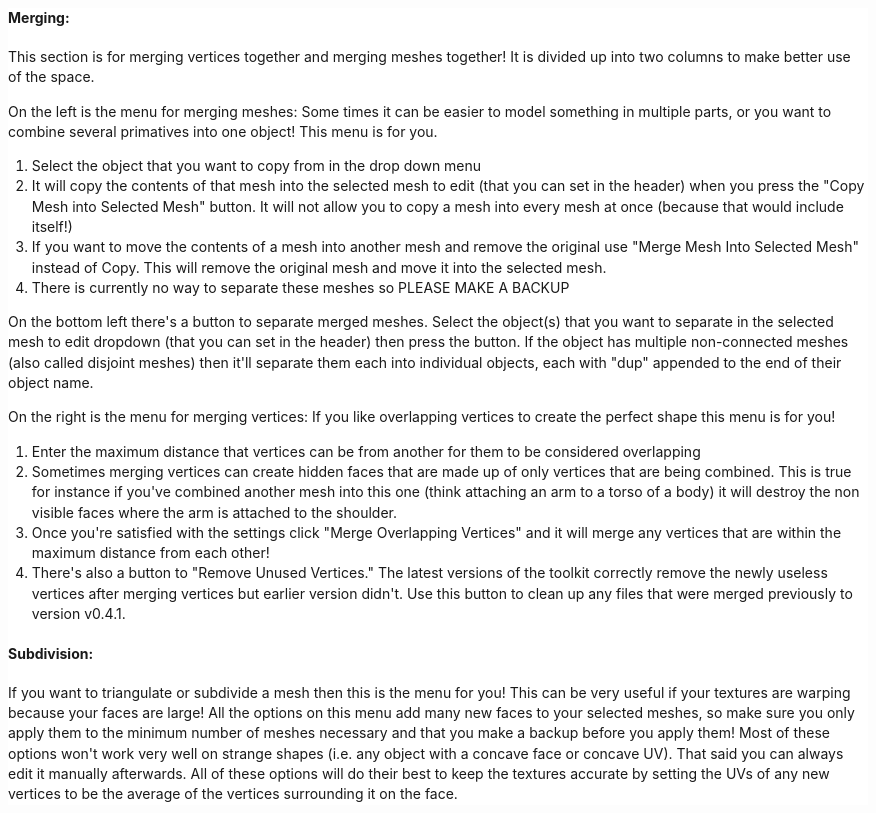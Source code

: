 
#### Merging:
This section is for merging vertices together and merging meshes together! It is divided up into two columns
to make better use of the space.

On the left is the menu for merging meshes:
Some times it can be easier to model something in multiple parts, or you want to combine several primatives
into one object! This menu is for you.
1) Select the object that you want to copy from in the drop down menu
2) It will copy the contents of that mesh into the selected mesh to edit (that you can set in the header)
when you press the "Copy Mesh into Selected Mesh" button.
It will not allow you to copy a mesh into every mesh at once (because that would include itself!)
3) If you want to move the contents of a mesh into another mesh and remove the original use "Merge Mesh Into
Selected Mesh" instead of Copy. This will remove the original mesh and move it into the selected mesh.
4) There is currently no way to separate these meshes so PLEASE MAKE A BACKUP

On the bottom left there's a button to separate merged meshes. Select the object(s) that you want to separate
in the selected mesh to edit dropdown (that you can set in the header) then press the button.
If the object has multiple non-connected meshes (also called disjoint meshes) then it'll separate them each into
individual objects, each with "dup" appended to the end of their object name.

On the right is the menu for merging vertices:
If you like overlapping vertices to create the perfect shape this menu is for you!
1) Enter the maximum distance that vertices can be from another for them to be considered overlapping
2) Sometimes merging vertices can create hidden faces that are made up of only vertices that are being
combined. This is true for instance if you've combined another mesh into this one (think attaching an arm
to a torso of a body) it will destroy the non visible faces where the arm is attached to the shoulder.
3) Once you're satisfied with the settings click "Merge Overlapping Vertices" and it will merge any vertices
that are within the maximum distance from each other!
4) There's also a button to "Remove Unused Vertices." The latest versions of the toolkit correctly remove
the newly useless vertices after merging vertices but earlier version didn't. Use this button to clean up
any files that were merged previously to version v0.4.1.

#### Subdivision:
If you want to triangulate or subdivide a mesh then this is the menu for you! This can be very useful if your
textures are warping because your faces are large!
All the options on this menu add many new faces to your selected meshes, so make sure you only apply them
to the minimum number of meshes necessary and that you make a backup before you apply them!
Most of these options won't work very well on strange shapes (i.e. any object with a concave face or concave
UV). That said you can always edit it manually afterwards.
All of these options will do their best to keep the textures accurate by setting the UVs of any new vertices
to be the average of the vertices surrounding it on the face.
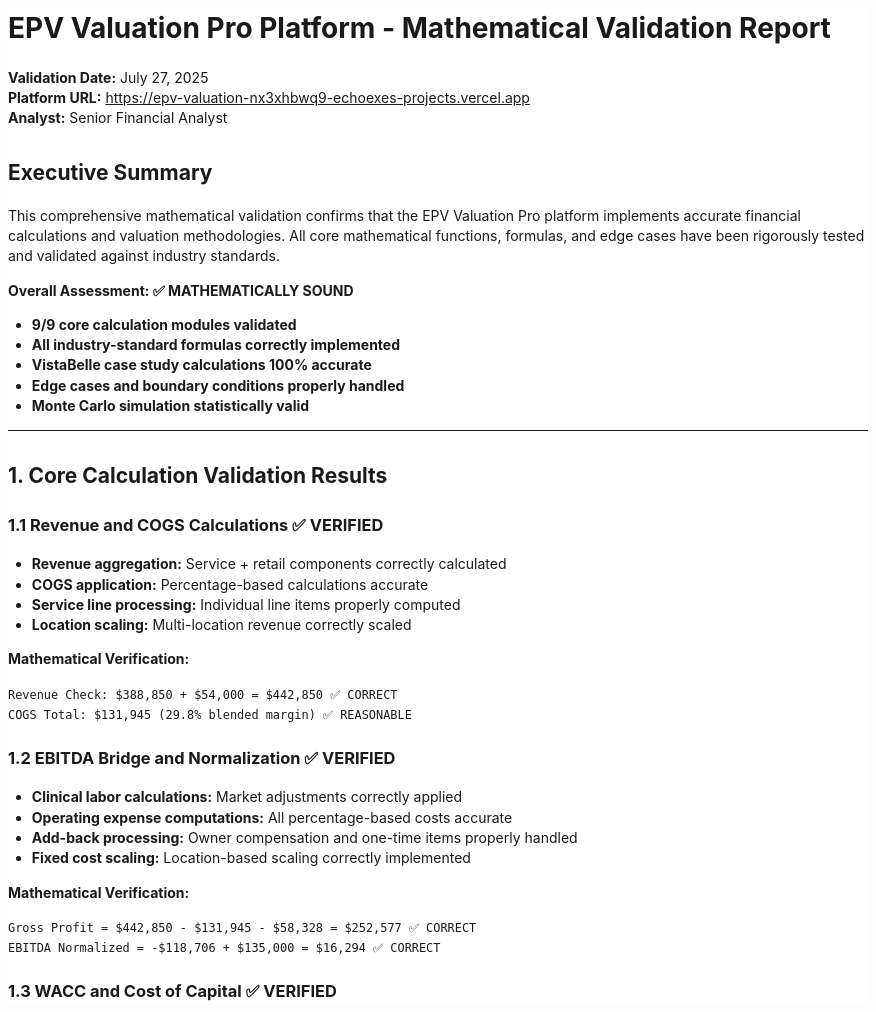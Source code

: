 # EPV Valuation Pro Platform - Mathematical Validation Report

**Validation Date:** July 27, 2025  
**Platform URL:** https://epv-valuation-nx3xhbwq9-echoexes-projects.vercel.app  
**Analyst:** Senior Financial Analyst

## Executive Summary

This comprehensive mathematical validation confirms that the EPV Valuation Pro platform implements accurate financial calculations and valuation methodologies. All core mathematical functions, formulas, and edge cases have been rigorously tested and validated against industry standards.

**Overall Assessment: ✅ MATHEMATICALLY SOUND**

- **9/9 core calculation modules validated**
- **All industry-standard formulas correctly implemented**
- **VistaBelle case study calculations 100% accurate**
- **Edge cases and boundary conditions properly handled**
- **Monte Carlo simulation statistically valid**

---

## 1. Core Calculation Validation Results

### 1.1 Revenue and COGS Calculations ✅ VERIFIED

- **Revenue aggregation:** Service + retail components correctly calculated
- **COGS application:** Percentage-based calculations accurate
- **Service line processing:** Individual line items properly computed
- **Location scaling:** Multi-location revenue correctly scaled

**Mathematical Verification:**

```
Revenue Check: $388,850 + $54,000 = $442,850 ✅ CORRECT
COGS Total: $131,945 (29.8% blended margin) ✅ REASONABLE
```

### 1.2 EBITDA Bridge and Normalization ✅ VERIFIED

- **Clinical labor calculations:** Market adjustments correctly applied
- **Operating expense computations:** All percentage-based costs accurate
- **Add-back processing:** Owner compensation and one-time items properly handled
- **Fixed cost scaling:** Location-based scaling correctly implemented

**Mathematical Verification:**

```
Gross Profit = $442,850 - $131,945 - $58,328 = $252,577 ✅ CORRECT
EBITDA Normalized = -$118,706 + $135,000 = $16,294 ✅ CORRECT
```

### 1.3 WACC and Cost of Capital ✅ VERIFIED
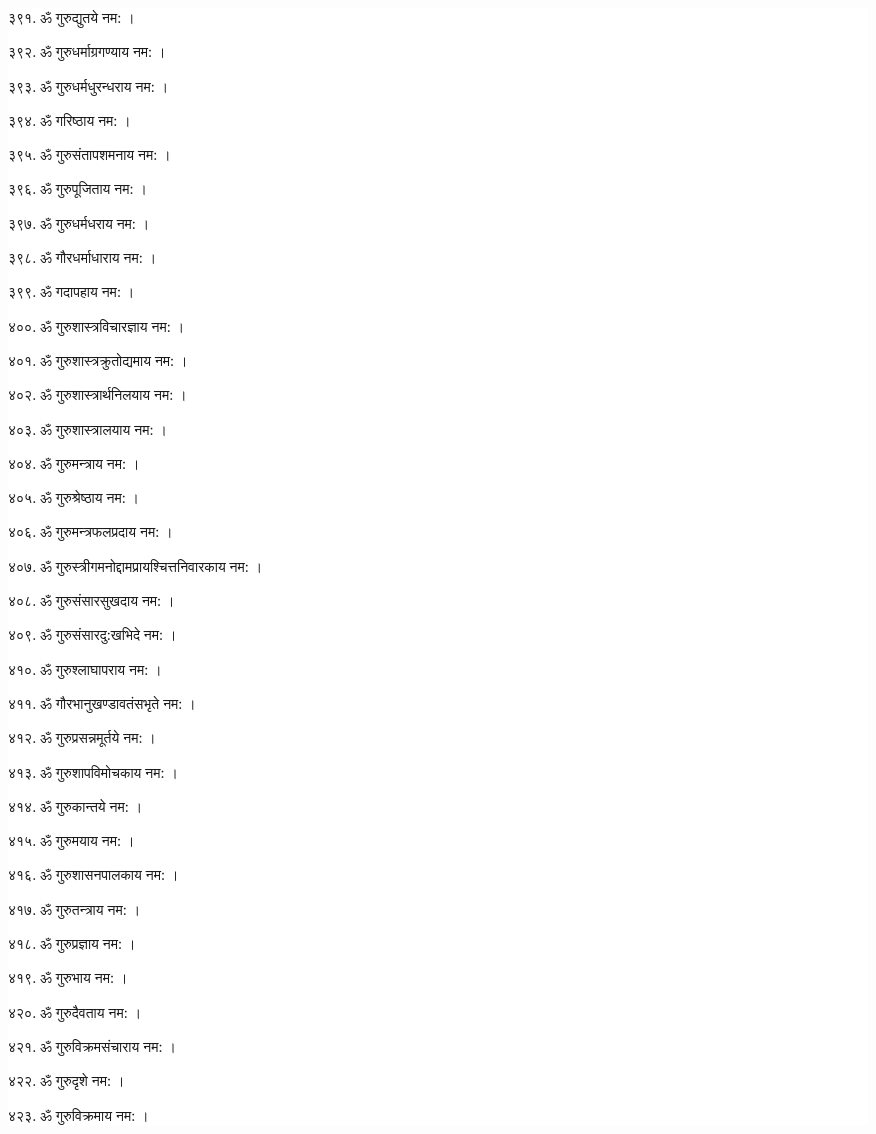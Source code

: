 ३९१. ॐ गुरुद्युतये नम: ।

३९२. ॐ गुरुधर्माग्रगण्याय नम: ।

३९३. ॐ गुरुधर्मधुरन्धराय नम: ।

३९४. ॐ गरिष्ठाय नम: ।

३९५. ॐ गुरुसंतापशमनाय नम: ।

३९६. ॐ गुरुपूजिताय नम: ।

३९७. ॐ गुरुधर्मधराय नम: ।

३९८. ॐ गौरधर्माधाराय नम: ।

३९९. ॐ गदापहाय नम: ।

४००. ॐ गुरुशास्त्रविचारज्ञाय नम: ।

४०१. ॐ गुरुशास्त्रक्रुतोद्यमाय नम: ।

४०२. ॐ गुरुशास्त्रार्थनिलयाय नम: ।

४०३. ॐ गुरुशास्त्रालयाय नम: ।

४०४. ॐ गुरुमन्त्राय नम: ।

४०५. ॐ गुरुश्रेष्ठाय नम: ।

४०६. ॐ गुरुमन्त्रफलप्रदाय नम: ।

४०७. ॐ गुरुस्त्रीगमनोद्दामप्रायश्चित्तनिवारकाय नम: ।

४०८. ॐ गुरुसंसारसुखदाय नम: ।

४०९. ॐ गुरुसंसारदु:खभिदे नम: ।

४१०. ॐ गुरुश्लाघापराय नम: ।

४११. ॐ गौरभानुखण्डावतंसभृते नम: ।

४१२. ॐ गुरुप्रसन्नमूर्तये नम: ।

४१३. ॐ गुरुशापविमोचकाय नम: ।

४१४. ॐ गुरुकान्तये नम: ।

४१५. ॐ गुरुमयाय नम: ।

४१६. ॐ गुरुशासनपालकाय नम: ।

४१७. ॐ गुरुतन्त्राय नम: ।

४१८. ॐ गुरुप्रज्ञाय नम: ।

४१९. ॐ गुरुभाय नम: ।

४२०. ॐ गुरुदैवताय नम: ।

४२१. ॐ गुरुविक्रमसंचाराय नम: ।

४२२. ॐ गुरुदृशे नम: ।

४२३. ॐ गुरुविक्रमाय नम: ।
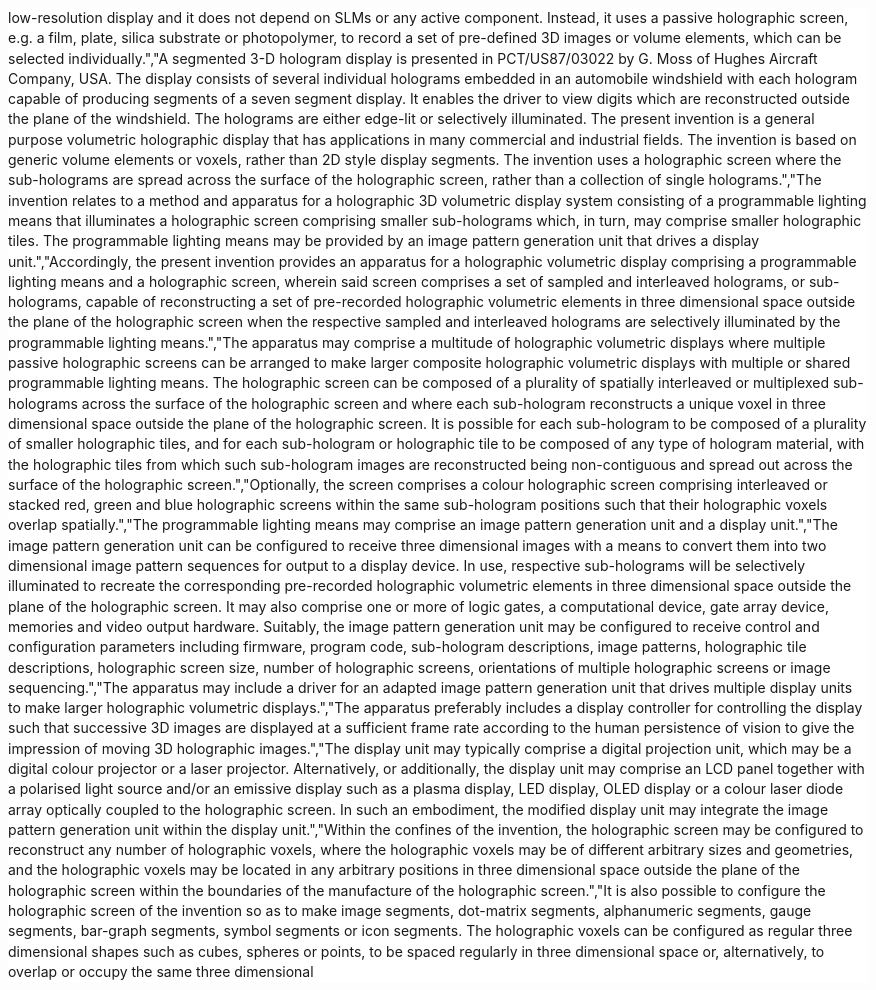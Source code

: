 low-resolution display and it does not depend on SLMs or any active component. Instead, it uses a passive holographic screen, e.g. a film, plate, silica substrate or photopolymer, to record a set of pre-defined 3D images or volume elements, which can be selected individually.","A segmented 3-D hologram display is presented in PCT\/US87\/03022 by G. Moss of Hughes Aircraft Company, USA. The display consists of several individual holograms embedded in an automobile windshield with each hologram capable of producing segments of a seven segment display. It enables the driver to view digits which are reconstructed outside the plane of the windshield. The holograms are either edge-lit or selectively illuminated. The present invention is a general purpose volumetric holographic display that has applications in many commercial and industrial fields. The invention is based on generic volume elements or voxels, rather than 2D style display segments. The invention uses a holographic screen where the sub-holograms are spread across the surface of the holographic screen, rather than a collection of single holograms.","The invention relates to a method and apparatus for a holographic 3D volumetric display system consisting of a programmable lighting means that illuminates a holographic screen comprising smaller sub-holograms which, in turn, may comprise smaller holographic tiles. The programmable lighting means may be provided by an image pattern generation unit that drives a display unit.","Accordingly, the present invention provides an apparatus for a holographic volumetric display comprising a programmable lighting means and a holographic screen, wherein said screen comprises a set of sampled and interleaved holograms, or sub-holograms, capable of reconstructing a set of pre-recorded holographic volumetric elements in three dimensional space outside the plane of the holographic screen when the respective sampled and interleaved holograms are selectively illuminated by the programmable lighting means.","The apparatus may comprise a multitude of holographic volumetric displays where multiple passive holographic screens can be arranged to make larger composite holographic volumetric displays with multiple or shared programmable lighting means. The holographic screen can be composed of a plurality of spatially interleaved or multiplexed sub-holograms across the surface of the holographic screen and where each sub-hologram reconstructs a unique voxel in three dimensional space outside the plane of the holographic screen. It is possible for each sub-hologram to be composed of a plurality of smaller holographic tiles, and for each sub-hologram or holographic tile to be composed of any type of hologram material, with the holographic tiles from which such sub-hologram images are reconstructed being non-contiguous and spread out across the surface of the holographic screen.","Optionally, the screen comprises a colour holographic screen comprising interleaved or stacked red, green and blue holographic screens within the same sub-hologram positions such that their holographic voxels overlap spatially.","The programmable lighting means may comprise an image pattern generation unit and a display unit.","The image pattern generation unit can be configured to receive three dimensional images with a means to convert them into two dimensional image pattern sequences for output to a display device. In use, respective sub-holograms will be selectively illuminated to recreate the corresponding pre-recorded holographic volumetric elements in three dimensional space outside the plane of the holographic screen. It may also comprise one or more of logic gates, a computational device, gate array device, memories and video output hardware. Suitably, the image pattern generation unit may be configured to receive control and configuration parameters including firmware, program code, sub-hologram descriptions, image patterns, holographic tile descriptions, holographic screen size, number of holographic screens, orientations of multiple holographic screens or image sequencing.","The apparatus may include a driver for an adapted image pattern generation unit that drives multiple display units to make larger holographic volumetric displays.","The apparatus preferably includes a display controller for controlling the display such that successive 3D images are displayed at a sufficient frame rate according to the human persistence of vision to give the impression of moving 3D holographic images.","The display unit may typically comprise a digital projection unit, which may be a digital colour projector or a laser projector. Alternatively, or additionally, the display unit may comprise an LCD panel together with a polarised light source and\/or an emissive display such as a plasma display, LED display, OLED display or a colour laser diode array optically coupled to the holographic screen. In such an embodiment, the modified display unit may integrate the image pattern generation unit within the display unit.","Within the confines of the invention, the holographic screen may be configured to reconstruct any number of holographic voxels, where the holographic voxels may be of different arbitrary sizes and geometries, and the holographic voxels may be located in any arbitrary positions in three dimensional space outside the plane of the holographic screen within the boundaries of the manufacture of the holographic screen.","It is also possible to configure the holographic screen of the invention so as to make image segments, dot-matrix segments, alphanumeric segments, gauge segments, bar-graph segments, symbol segments or icon segments. The holographic voxels can be configured as regular three dimensional shapes such as cubes, spheres or points, to be spaced regularly in three dimensional space or, alternatively, to overlap or occupy the same three dimensional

▸ Assignment
Scan the records above for the string "VERIFIED", then select every line that holds it.

▸ Answer below
### 1.1 Revenue and COGS Calculations ✅ VERIFIED
### 1.2 EBITDA Bridge and Normalization ✅ VERIFIED
### 1.3 WACC and Cost of Capital ✅ VERIFIED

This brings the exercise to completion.